What is Service Learning?

Service learning is taking the benefits of learned classroom goals and objectives and applying them to some sort of service within an area outside of the educational setting. Simply put, applying what you have learned at school to everyday life for the benefit of someone or something else. Service learning is mostly conducted on a voluntary basis by the person participating.

The goal of service learning is the hands-on fulfillment of the goals and objectives garnered in the classroom. The objective for students in this hands-on activity is to drive learning from the classroom to practical understanding and useable skills for the future. Of course, the benefit for the community or organization can be multi-tiered. Service learning is a win-win educational tool. Everyone involved in a successful service-learning project can come away with many meaningful learning opportunities. Service learning generally involves five components.

  1. Preparation – This is where we put the project together. This is where we determine the who, what, where, when, and how the project will be implemented.
  2. Action – This of course is where “the rubber meets the road”. This is the time that classroom learning and practical hands-on experience join to hopefully create something meaningful to everyone.
  3. Reflection – This is a time to look back. What was successful? What could we have done better? How do I apply this back to the curriculum I brought with me? Overall, what have I learned and how do I feel about it?
  4. Demonstration – This is a time when a student or group of students can show their peers what they have done and how they did it. This is also a time to possibly raise awareness to an issue that you have become passionate about.
  5. Celebration – As with any job well done, the end should be a celebration. This is a time when the person supervising can make sure that the effort put forth is noted and celebrated.

Service learning is different from community service in that the student is specifically applying learned objectives from the classroom to practical applications in a systematic way to reach certain positive goals for themselves as well as others.

Benefits of Service Learning

The benefits of service learning are multi-faceted. Conducted properly, service learning can be beneficial to everyone involved and can continue to be beneficial to everyone for many years to come after the project is completed. One of the main benefits as mentioned above is for the student to make practical application of learning they have gained in the classroom. When a student can take those practical applications from the classroom to the real world, deeper knowledge is gained and the student becomes more confident in that certain area.

Service learning is also beneficial to those receiving aid from the student learner. The hope is that the student is using their classroom experiences to help others or to make something better than it was before.

Service-Learning Projects to Try

There are a multitude of projects that could fall under the category of service learning. Here are three examples and a brief summary of each. Maybe you will be inspired to try one of these yourself!
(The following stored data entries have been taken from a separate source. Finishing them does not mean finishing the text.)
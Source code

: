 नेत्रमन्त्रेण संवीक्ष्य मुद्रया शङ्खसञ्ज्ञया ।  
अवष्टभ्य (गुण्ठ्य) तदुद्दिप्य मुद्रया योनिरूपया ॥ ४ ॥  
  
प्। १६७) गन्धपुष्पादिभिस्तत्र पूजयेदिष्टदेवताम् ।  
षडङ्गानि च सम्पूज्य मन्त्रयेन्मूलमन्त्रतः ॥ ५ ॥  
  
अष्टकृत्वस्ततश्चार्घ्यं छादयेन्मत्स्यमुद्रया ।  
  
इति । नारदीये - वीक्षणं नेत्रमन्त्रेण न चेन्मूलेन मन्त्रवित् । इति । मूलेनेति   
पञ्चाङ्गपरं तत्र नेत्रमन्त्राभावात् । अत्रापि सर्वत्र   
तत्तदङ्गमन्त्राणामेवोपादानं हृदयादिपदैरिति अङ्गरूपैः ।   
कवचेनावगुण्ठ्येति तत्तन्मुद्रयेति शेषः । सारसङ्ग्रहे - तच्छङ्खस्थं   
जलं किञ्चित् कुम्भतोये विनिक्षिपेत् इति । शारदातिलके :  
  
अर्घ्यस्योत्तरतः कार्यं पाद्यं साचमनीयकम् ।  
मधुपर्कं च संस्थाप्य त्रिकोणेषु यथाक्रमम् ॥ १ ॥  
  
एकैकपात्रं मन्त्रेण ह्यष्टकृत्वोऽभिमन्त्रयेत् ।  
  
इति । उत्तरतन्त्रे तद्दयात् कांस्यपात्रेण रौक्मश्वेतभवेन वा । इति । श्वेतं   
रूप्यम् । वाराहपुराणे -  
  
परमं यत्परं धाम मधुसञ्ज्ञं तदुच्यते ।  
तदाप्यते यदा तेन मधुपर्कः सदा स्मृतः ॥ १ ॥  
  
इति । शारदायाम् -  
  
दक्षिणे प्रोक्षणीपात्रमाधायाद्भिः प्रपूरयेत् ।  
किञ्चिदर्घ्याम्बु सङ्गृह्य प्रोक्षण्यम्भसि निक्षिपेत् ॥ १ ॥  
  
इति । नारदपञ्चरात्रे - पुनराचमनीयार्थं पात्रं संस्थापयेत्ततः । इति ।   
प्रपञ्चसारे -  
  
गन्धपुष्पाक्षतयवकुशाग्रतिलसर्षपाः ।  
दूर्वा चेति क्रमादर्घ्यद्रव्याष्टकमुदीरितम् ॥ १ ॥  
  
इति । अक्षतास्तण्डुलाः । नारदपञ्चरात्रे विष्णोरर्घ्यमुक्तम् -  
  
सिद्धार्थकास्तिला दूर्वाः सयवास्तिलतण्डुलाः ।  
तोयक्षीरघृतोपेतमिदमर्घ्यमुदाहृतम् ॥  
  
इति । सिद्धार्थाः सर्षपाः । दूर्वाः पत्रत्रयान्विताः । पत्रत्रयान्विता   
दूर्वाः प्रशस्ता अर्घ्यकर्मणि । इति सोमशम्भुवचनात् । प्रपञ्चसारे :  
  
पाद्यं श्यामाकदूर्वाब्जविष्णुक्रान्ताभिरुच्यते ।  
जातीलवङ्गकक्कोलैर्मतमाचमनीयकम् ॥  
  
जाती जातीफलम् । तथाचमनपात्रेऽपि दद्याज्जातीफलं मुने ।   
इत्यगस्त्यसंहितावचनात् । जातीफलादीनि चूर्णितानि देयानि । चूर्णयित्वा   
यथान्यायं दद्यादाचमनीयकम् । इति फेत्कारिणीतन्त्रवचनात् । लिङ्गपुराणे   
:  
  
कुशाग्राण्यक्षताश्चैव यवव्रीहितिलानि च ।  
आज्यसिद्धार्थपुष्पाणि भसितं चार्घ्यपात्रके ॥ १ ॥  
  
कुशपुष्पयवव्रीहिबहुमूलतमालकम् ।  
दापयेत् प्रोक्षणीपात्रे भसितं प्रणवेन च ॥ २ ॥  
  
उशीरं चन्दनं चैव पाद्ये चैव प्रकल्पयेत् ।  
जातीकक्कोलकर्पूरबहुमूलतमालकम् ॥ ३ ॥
Riverbank Trash and its Effects on the Water

As part of the service, a student can pick up trash along a section of a riverbank. The student can solicit volunteers to help in this endeavor as well. While cleaning up the wastes, the student can collect water samples. The student can then take those samples back to their school lab and analyze the results. These results/findings could then be given to local authorities, which in turn will benefit others in keeping our waterways clean and safe for everyone.

Literacy Awareness

As part of this service-learning activity, a student can collect books to donate to low-income schools or boys’ and girls’ clubs. The student can then go into these areas and read with the students and stress the importance of literacy with the students. The same can be done with older students by giving your time to provide tutoring services, of course based on the knowledge you have already obtained.

Animal Welfare

The main action for this activity would be collecting donations of food, blankets, and toys for animals housed at a local humane shelter. In addition to collecting items, the student can volunteer time at the shelter helping with grooming, feeding, and generally caring for the animals at the shelter. The student can benefit from not only the affirmation of doing something kind, but learning basic care for animals that have nobody else to care for them.

Service learning is a wonderful way to get the hands-on experiences students so desperately need to drive learning more deeply. With service learning, students may also find the career they are seeking that will spur them to deeper learning. At the end of the day, it is people helping others and learning while we do so. We sure need a lot more of that today, don’t we?